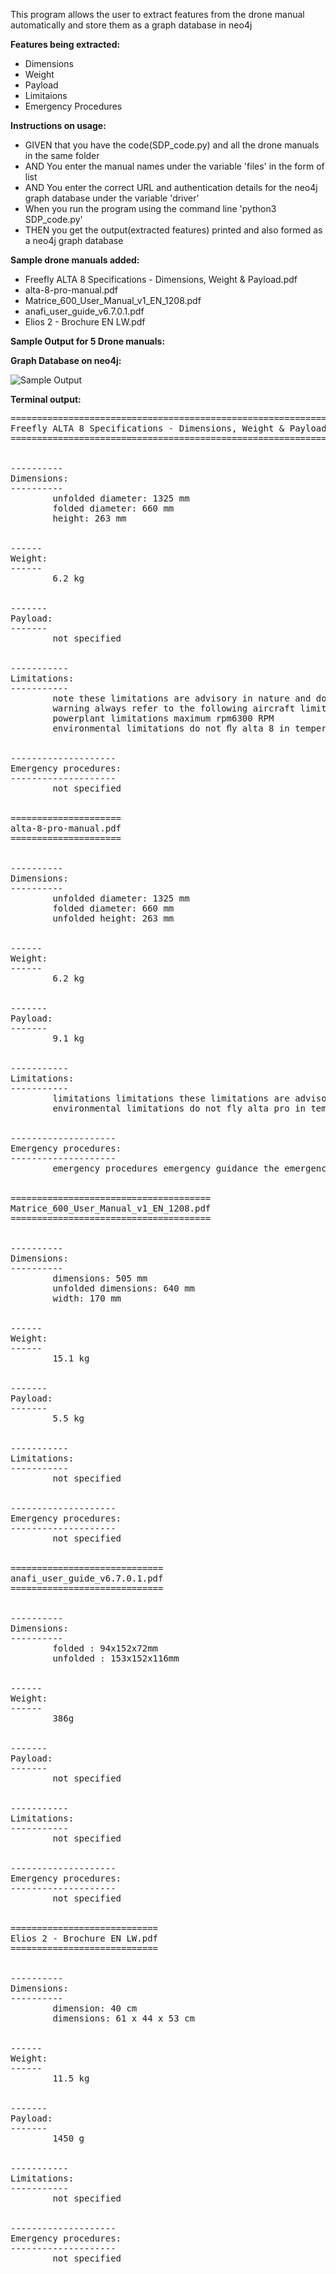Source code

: This program allows the user to extract features from the drone manual automatically and store them as a graph database in neo4j

**Features being extracted:**
  - Dimensions
  - Weight
  - Payload
  - Limitaions
  - Emergency Procedures

**Instructions on usage:**
  - GIVEN that you have the code(SDP_code.py) and all the drone manuals in the same folder
  - AND You enter the manual names under the variable 'files' in the form of list
  - AND You enter the correct URL and authentication details for the neo4j graph database under the variable 'driver'
  - When you run the program using the command line 'python3 SDP_code.py'
  - THEN you get the output(extracted features) printed and also formed as a neo4j graph database

**Sample drone manuals added:**
  - Freefly ALTA 8 Specifications - Dimensions, Weight & Payload.pdf
  - alta-8-pro-manual.pdf
  - Matrice_600_User_Manual_v1_EN_1208.pdf
  - anafi_user_guide_v6.7.0.1.pdf
  - Elios 2 - Brochure EN LW.pdf
  
**Sample Output for 5 Drone manuals:**

  **Graph Database on neo4j:**

![Sample Output](https://github.com/rashidahamedmeeran/SDP-Knowledge-extraction-from-drone-manual/blob/main/images/Sample_output.jpg?raw=true)

  **Terminal output:**
<pre>
================================================================
Freefly ALTA 8 Specifications - Dimensions, Weight & Payload.pdf
================================================================


----------
Dimensions:
----------
        unfolded diameter: 1325 mm
        folded diameter: 660 mm
        height: 263 mm


------
Weight:
------
        6.2 kg


-------
Payload:
-------
        not specified


-----------
Limitations:
-----------
        note these limitations are advisory in nature and do not extend or restrict limitations provided by governing aviation authorities.
        warning always refer to the following aircraft limitations section for complete information on allowable maximum gross weights at different altitudes and temperatures before any ﬂight.
        powerplant limitations maximum rpm6300 RPM
        environmental limitations do not ﬂy alta 8 in temperatures exceeding 45°c (113°f) or below -20°c(-4°f).5


--------------------
Emergency procedures:
--------------------
        not specified


=====================
alta-8-pro-manual.pdf
=====================


----------
Dimensions:
----------
        unfolded diameter: 1325 mm
        folded diameter: 660 mm
        unfolded height: 263 mm


------
Weight:
------
        6.2 kg


-------
Payload:
-------
        9.1 kg


-----------
Limitations:
-----------
        limitations limitations these limitations are advisory in nature and do not extend or restrict limitations provided by governing aviation authorities.
        environmental limitations do not fly alta pro in temperatures exceeding 45ºc (113ºf) or below -20ºc(-4ºf).


--------------------
Emergency procedures:
--------------------
        emergency procedures emergency guidance the emergency procedures listed in this section are the recommended practices for handling the aircraft in the event of an aircraft emergency. this guidance should be considered and applied as necessary. the risk of an emergency can be reduced substantially through proper aircraft maintenance, by performing thorough inspections before and after all flights, and with careful pre-flight planning. emergency situations are dynamic events, and not all conditions or procedures can be anticipated or applied during the event. these procedures are not a substitute for a thorough understanding of aircraft systems and sound pilot judgment. in general, if an emergency occurs, three basic actions can be applied to most situations:1. maintain aircraft control—small emergencies can quickly escalate if the pilot is distracted attempting to troubleshoot the problem. always maintain visual contact with the aircraft during an emergency to reduce the likelihood of losing orientation. 2. analyze the situation—once the aircraft is stabilized, begin to assess the cause of the emergency if practical. 3. take appropriate action—in many cases, the appropriate action will be to land the aircraft as soon as possible. always consider the safety of yourself and others before attempting to save the aircraft in an emergency.


======================================
Matrice_600_User_Manual_v1_EN_1208.pdf
======================================


----------
Dimensions:
----------
        dimensions: 505 mm
        unfolded dimensions: 640 mm
        width: 170 mm


------
Weight:
------
        15.1 kg


-------
Payload:
-------
        5.5 kg


-----------
Limitations:
-----------
        not specified


--------------------
Emergency procedures:
--------------------
        not specified


=============================
anafi_user_guide_v6.7.0.1.pdf
=============================


----------
Dimensions:
----------
        folded : 94x152x72mm
        unfolded : 153x152x116mm


------
Weight:
------
        386g


-------
Payload:
-------
        not specified


-----------
Limitations:
-----------
        not specified


--------------------
Emergency procedures:
--------------------
        not specified


============================
Elios 2 - Brochure EN LW.pdf
============================


----------
Dimensions:
----------
        dimension: 40 cm
        dimensions: 61 x 44 x 53 cm


------
Weight:
------
        11.5 kg


-------
Payload:
-------
        1450 g


-----------
Limitations:
-----------
        not specified


--------------------
Emergency procedures:
--------------------
        not specified   
</pre>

______

EXERCISE PROMPT
Both ends included, copy word for word the lines from the top of the entries above through the line with "- Elios 2 - Brochure EN LW.pdf". No pictures.

TASK SOLUTION
Source code

: This program allows the user to extract features from the drone manual automatically and store them as a graph database in neo4j

**Features being extracted:**
  - Dimensions
  - Weight
  - Payload
  - Limitaions
  - Emergency Procedures

**Instructions on usage:**
  - GIVEN that you have the code(SDP_code.py) and all the drone manuals in the same folder
  - AND You enter the manual names under the variable 'files' in the form of list
  - AND You enter the correct URL and authentication details for the neo4j graph database under the variable 'driver'
  - When you run the program using the command line 'python3 SDP_code.py'
  - THEN you get the output(extracted features) printed and also formed as a neo4j graph database

**Sample drone manuals added:**
  - Freefly ALTA 8 Specifications - Dimensions, Weight & Payload.pdf
  - alta-8-pro-manual.pdf
  - Matrice_600_User_Manual_v1_EN_1208.pdf
  - anafi_user_guide_v6.7.0.1.pdf
  - Elios 2 - Brochure EN LW.pdf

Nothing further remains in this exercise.